(Data extracted from a collection)
┌────────
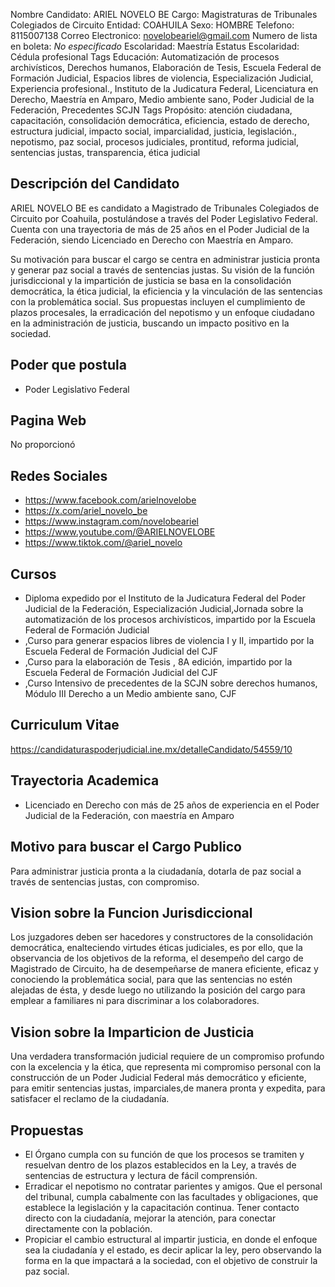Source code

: Nombre Candidato: ARIEL NOVELO BE
Cargo: Magistraturas de Tribunales Colegiados de Circuito
Entidad: COAHUILA
Sexo: HOMBRE
Telefono: 8115007138
Correo Electronico: novelobeariel@gmail.com
Numero de lista en boleta: *No especificado*
Escolaridad: Maestría
Estatus Escolaridad: Cédula profesional
Tags Educación: Automatización de procesos archivísticos, Derechos humanos, Elaboración de Tesis, Escuela Federal de Formación Judicial, Espacios libres de violencia, Especialización Judicial, Experiencia profesional., Instituto de la Judicatura Federal, Licenciatura en Derecho, Maestría en Amparo, Medio ambiente sano, Poder Judicial de la Federación, Precedentes SCJN
Tags Propósito: atención ciudadana, capacitación, consolidación democrática, eficiencia, estado de derecho, estructura judicial, impacto social, imparcialidad, justicia, legislación., nepotismo, paz social, procesos judiciales, prontitud, reforma judicial, sentencias justas, transparencia, ética judicial


## Descripción del Candidato 

ARIEL NOVELO BE es candidato a Magistrado de Tribunales Colegiados de Circuito por Coahuila, postulándose a través del Poder Legislativo Federal. Cuenta con una trayectoria de más de 25 años en el Poder Judicial de la Federación, siendo Licenciado en Derecho con Maestría en Amparo. 

Su motivación para buscar el cargo se centra en administrar justicia pronta y generar paz social a través de sentencias justas. Su visión de la función jurisdiccional y la impartición de justicia se basa en la consolidación democrática, la ética judicial, la eficiencia y la vinculación de las sentencias con la problemática social. Sus propuestas incluyen el cumplimiento de plazos procesales, la erradicación del nepotismo y un enfoque ciudadano en la administración de justicia, buscando un impacto positivo en la sociedad.


## Poder que postula

- Poder Legislativo Federal


## Pagina Web

No proporcionó


## Redes Sociales

- https://www.facebook.com/arielnovelobe
- https://x.com/ariel_novelo_be
- https://www.instagram.com/novelobeariel
- https://www.youtube.com/@ARIELNOVELOBE
- https://www.tiktok.com/@ariel_novelo


## Cursos

- Diploma expedido por el Instituto de la Judicatura Federal del Poder Judicial de la Federación, Especialización Judicial,Jornada sobre la automatización de los procesos archivísticos, impartido por la Escuela Federal de Formación Judicial
- ,Curso para generar espacios libres de violencia I y II, impartido por la Escuela Federal de Formación Judicial del CJF
- ,Curso para la elaboración de Tesis , 8A edición, impartido por la Escuela Federal de Formación Judicial del CJF
- ,Curso Intensivo de precedentes de la SCJN sobre derechos humanos, Módulo III Derecho a un Medio ambiente sano, CJF


## Curriculum Vitae

https://candidaturaspoderjudicial.ine.mx/detalleCandidato/54559/10


## Trayectoria Academica

- Licenciado en Derecho con más de 25 años de experiencia en el Poder Judicial de la Federación, con maestría en Amparo


## Motivo para buscar el Cargo Publico

Para administrar justicia pronta a la ciudadanía, dotarla de paz social a través de sentencias justas, con compromiso.


## Vision sobre la Funcion Jurisdiccional

Los juzgadores deben ser hacedores y constructores de la consolidación democrática, enalteciendo virtudes éticas judiciales, es por ello, que la observancia de los objetivos de la reforma, el desempeño del cargo de Magistrado de Circuito, ha de desempeñarse de manera eficiente, eficaz y conociendo la problemática social, para que las sentencias no estén alejadas de ésta, y desde luego no utilizando la posición del cargo para emplear a familiares ni para discriminar a los colaboradores.


## Vision sobre la Imparticion de Justicia

Una verdadera transformación judicial requiere de un compromiso profundo con la excelencia y la ética, que representa mi compromiso personal con la construcción de un Poder Judicial Federal más democrático y eficiente, para emitir sentencias justas, imparciales,de manera pronta y expedita, para satisfacer el reclamo de la ciudadanía.


## Propuestas

- El Órgano cumpla con su función de que los procesos se tramiten y resuelvan dentro de los plazos establecidos en la Ley, a través de sentencias de estructura y lectura de fácil comprensión.
- Erradicar el nepotismo no contratar parientes y amigos. Que el personal del tribunal, cumpla cabalmente con las facultades y obligaciones, que establece la legislación y la capacitación continua. Tener contacto directo con la ciudadanía, mejorar la atención, para conectar directamente con la población.
- Propiciar el cambio estructural al impartir justicia, en donde el enfoque sea la ciudadanía y el estado, es decir aplicar la ley, pero observando la forma en la que impactará a la sociedad, con el objetivo de construir la paz social.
└────────
§ TASK OBJECTIVE
Every entry belongs in the answer exactly as written, but no picture does.

§ PROBLEM SOLUTION
Source code

: Nombre Candidato: ARIEL NOVELO BE
Cargo: Magistraturas de Tribunales Colegiados de Circuito
Entidad: COAHUILA
Sexo: HOMBRE
Telefono: 8115007138
Correo Electronico: novelobeariel@gmail.com
Numero de lista en boleta: *No especificado*
Escolaridad: Maestría
Estatus Escolaridad: Cédula profesional
Tags Educación: Automatización de procesos archivísticos, Derechos humanos, Elaboración de Tesis, Escuela Federal de Formación Judicial, Espacios libres de violencia, Especialización Judicial, Experiencia profesional., Instituto de la Judicatura Federal, Licenciatura en Derecho, Maestría en Amparo, Medio ambiente sano, Poder Judicial de la Federación, Precedentes SCJN
Tags Propósito: atención ciudadana, capacitación, consolidación democrática, eficiencia, estado de derecho, estructura judicial, impacto social, imparcialidad, justicia, legislación., nepotismo, paz social, procesos judiciales, prontitud, reforma judicial, sentencias justas, transparencia, ética judicial


## Descripción del Candidato 

ARIEL NOVELO BE es candidato a Magistrado de Tribunales Colegiados de Circuito por Coahuila, postulándose a través del Poder Legislativo Federal. Cuenta con una trayectoria de más de 25 años en el Poder Judicial de la Federación, siendo Licenciado en Derecho con Maestría en Amparo. 

Su motivación para buscar el cargo se centra en administrar justicia pronta y generar paz social a través de sentencias justas. Su visión de la función jurisdiccional y la impartición de justicia se basa en la consolidación democrática, la ética judicial, la eficiencia y la vinculación de las sentencias con la problemática social. Sus propuestas incluyen el cumplimiento de plazos procesales, la erradicación del nepotismo y un enfoque ciudadano en la administración de justicia, buscando un impacto positivo en la sociedad.


## Poder que postula

- Poder Legislativo Federal


## Pagina Web

No proporcionó


## Redes Sociales

- https://www.facebook.com/arielnovelobe
- https://x.com/ariel_novelo_be
- https://www.instagram.com/novelobeariel
- https://www.youtube.com/@ARIELNOVELOBE
- https://www.tiktok.com/@ariel_novelo


## Cursos

- Diploma expedido por el Instituto de la Judicatura Federal del Poder Judicial de la Federación, Especialización Judicial,Jornada sobre la automatización de los procesos archivísticos, impartido por la Escuela Federal de Formación Judicial
- ,Curso para generar espacios libres de violencia I y II, impartido por la Escuela Federal de Formación Judicial del CJF
- ,Curso para la elaboración de Tesis , 8A edición, impartido por la Escuela Federal de Formación Judicial del CJF
- ,Curso Intensivo de precedentes de la SCJN sobre derechos humanos, Módulo III Derecho a un Medio ambiente sano, CJF


## Curriculum Vitae

https://candidaturaspoderjudicial.ine.mx/detalleCandidato/54559/10


## Trayectoria Academica

- Licenciado en Derecho con más de 25 años de experiencia en el Poder Judicial de la Federación, con maestría en Amparo


## Motivo para buscar el Cargo Publico

Para administrar justicia pronta a la ciudadanía, dotarla de paz social a través de sentencias justas, con compromiso.


## Vision sobre la Funcion Jurisdiccional

Los juzgadores deben ser hacedores y constructores de la consolidación democrática, enalteciendo virtudes éticas judiciales, es por ello, que la observancia de los objetivos de la reforma, el desempeño del cargo de Magistrado de Circuito, ha de desempeñarse de manera eficiente, eficaz y conociendo la problemática social, para que las sentencias no estén alejadas de ésta, y desde luego no utilizando la posición del cargo para emplear a familiares ni para discriminar a los colaboradores.


## Vision sobre la Imparticion de Justicia

Una verdadera transformación judicial requiere de un compromiso profundo con la excelencia y la ética, que representa mi compromiso personal con la construcción de un Poder Judicial Federal más democrático y eficiente, para emitir sentencias justas, imparciales,de manera pronta y expedita, para satisfacer el reclamo de la ciudadanía.


## Propuestas

- El Órgano cumpla con su función de que los procesos se tramiten y resuelvan dentro de los plazos establecidos en la Ley, a través de sentencias de estructura y lectura de fácil comprensión.
- Erradicar el nepotismo no contratar parientes y amigos. Que el personal del tribunal, cumpla cabalmente con las facultades y obligaciones, que establece la legislación y la capacitación continua. Tener contacto directo con la ciudadanía, mejorar la atención, para conectar directamente con la población.
- Propiciar el cambio estructural al impartir justicia, en donde el enfoque sea la ciudadanía y el estado, es decir aplicar la ley, pero observando la forma en la que impactará a la sociedad, con el objetivo de construir la paz social.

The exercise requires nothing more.